Start of Stored data

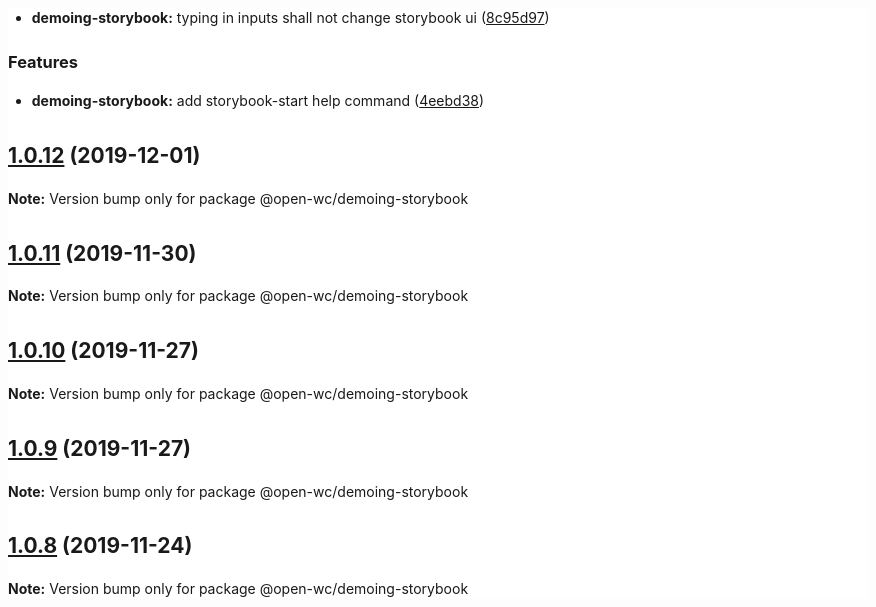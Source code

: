 * **demoing-storybook:** typing in inputs shall not change storybook ui ([8c95d97](https://github.com/open-wc/open-wc/commit/8c95d9779671e95a35efae55aab46084b74c4c1e))


### Features

* **demoing-storybook:** add storybook-start help command ([4eebd38](https://github.com/open-wc/open-wc/commit/4eebd3896f6c0d4f7fb02417ec373d5d2429f79b))





## [1.0.12](https://github.com/open-wc/open-wc/compare/@open-wc/demoing-storybook@1.0.11...@open-wc/demoing-storybook@1.0.12) (2019-12-01)

**Note:** Version bump only for package @open-wc/demoing-storybook





## [1.0.11](https://github.com/open-wc/open-wc/compare/@open-wc/demoing-storybook@1.0.10...@open-wc/demoing-storybook@1.0.11) (2019-11-30)

**Note:** Version bump only for package @open-wc/demoing-storybook





## [1.0.10](https://github.com/open-wc/open-wc/compare/@open-wc/demoing-storybook@1.0.9...@open-wc/demoing-storybook@1.0.10) (2019-11-27)

**Note:** Version bump only for package @open-wc/demoing-storybook





## [1.0.9](https://github.com/open-wc/open-wc/compare/@open-wc/demoing-storybook@1.0.8...@open-wc/demoing-storybook@1.0.9) (2019-11-27)

**Note:** Version bump only for package @open-wc/demoing-storybook





## [1.0.8](https://github.com/open-wc/open-wc/compare/@open-wc/demoing-storybook@1.0.7...@open-wc/demoing-storybook@1.0.8) (2019-11-24)

**Note:** Version bump only for package @open-wc/demoing-storybook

End of Stored data

### Assignment
In the entries above, one line contains "### Features" and another contains "add storybook-start help". Reproduce exactly those two lines and the lines between them, nothing else.

### Response to the exercise
### Features

* **demoing-storybook:** add storybook-start help command ([4eebd38](https://github.com/open-wc/open-wc/commit/4eebd3896f6c0d4f7fb02417ec373d5d2429f79b))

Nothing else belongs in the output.